To overcome the above-mentioned problems, Korean Patent No. 10-0269048 and EP 0871625 disclose a method by which the stereoselectivity is increased through the Reformatsky-type coupling reaction as depicted in the following Reaction Scheme 4, and enantiomeric pairs (2R,3S/2S,3R) are separated in the form of their hydrochloride salts via crystallization, thereby increasing the yield.

However, the method is problematic in that it results in a relatively low yield of 65% despite a high ratio of the enantiomeric pairs of 9:1 (2R,3S/2S,3R:2R,3R/2S,3S).

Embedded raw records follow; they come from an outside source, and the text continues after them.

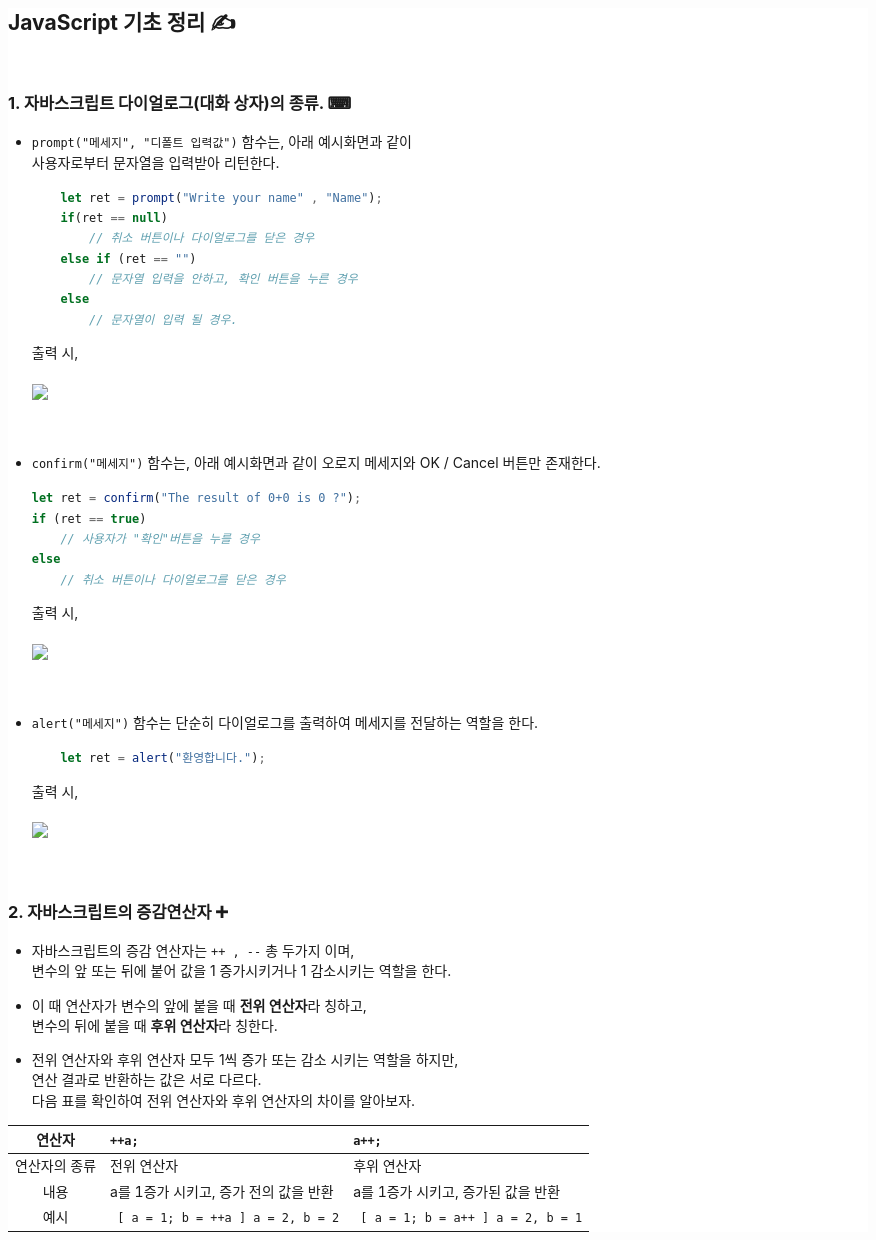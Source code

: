 ## JavaScript 기초 정리 ✍ <br><br>
### 1. 자바스크립트 다이얼로그(대화 상자)의 종류. ⌨
 + ```prompt("메세지", "디폴트 입력값")``` 함수는, 아래 예시화면과 같이<br> 사용자로부터 문자열을 입력받아 리턴한다.
    ```javascript
        let ret = prompt("Write your name" , "Name");
        if(ret == null)
            // 취소 버튼이나 다이얼로그를 닫은 경우
        else if (ret == "")
            // 문자열 입력을 안하고, 확인 버튼을 누른 경우
        else
            // 문자열이 입력 될 경우.
    ```
    출력 시,<br><br>
    <img src="https://coursesweb.net/addons/javascript/imgs/prompt.jpg">

<br>

+  ```confirm("메세지")``` 함수는, 아래 예시화면과 같이 오로지 메세지와 OK / Cancel 버튼만 존재한다.
    ```javascript
    let ret = confirm("The result of 0+0 is 0 ?");
    if (ret == true)
        // 사용자가 "확인"버튼을 누를 경우
    else
        // 취소 버튼이나 다이얼로그를 닫은 경우
    ```
    출력 시,<br><br>
    <img src="https://coursesweb.net/addons/javascript/imgs/confirm.jpg">

<br>

+ ```alert("메세지")``` 함수는 단순히 다이얼로그를 출력하여 메세지를 전달하는 역할을 한다.
    ```javascript
        let ret = alert("환영합니다.");
    ```
    출력 시,<br><br>
    <img src = "https://coursesweb.net/addons/javascript/imgs/alert.jpg">

<br>

### 2. 자바스크립트의 증감연산자 ➕

+ 자바스크립트의 증감 연산자는 ```++ , --``` 총 두가지 이며,<br> 변수의 앞 또는 뒤에 붙어 값을 1 증가시키거나 1 감소시키는 역할을 한다.<br>

+ 이 때 연산자가 변수의 앞에 붙을 때 <b>전위 연산자</b>라 칭하고, <br> 변수의 뒤에 붙을 때 <b>후위 연산자</b>라 칭한다.<br>

+ 전위 연산자와 후위 연산자 모두 1씩 증가 또는 감소 시키는 역할을 하지만, <br> 연산 결과로 반환하는 값은 서로 다르다.<br>
다음 표를 확인하여 전위 연산자와 후위 연산자의 차이를 알아보자.

|연산자|```++a;```|```a++;```|
|:---:|:---|:---|
|연산자의 종류|전위 연산자|후위 연산자|
|내용|a를 1증가 시키고, 증가 전의 값을 반환|a를 1증가 시키고, 증가된 값을 반환|
|예시|``` [ a = 1; b = ++a ] a = 2, b = 2```|``` [ a = 1; b = a++ ] a = 2, b = 1```|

The method has another problem related to the removal of halo after the hydrochloride salts are treated with base.
EP 0069442 discloses a method for preparing 1-(2,4-difluorophenyl)-2-(1H-1,2,4-triazol-1-yl)ethanone, one of the main intermediates of Voriconazole, according to the following Reaction Scheme 5.

However, the above method provides a low yield of 40%. Under these circumstances, the present inventors have conducted intensive studies to develop a process for preparing Voriconazole, which includes forming a novel pyrimidine derivative as an intermediate with high purity and high yield, carrying out the Reformatsky-type coupling reaction between the intermediate and ketone derivative to increase the stereoselectivity, and carrying out crystallization to obtain Voriconazole with high purity and high yield in a large scale. The process for preparing Voriconazole using the novel intermediate is highly economical and efficient, and provides high yield and high purity.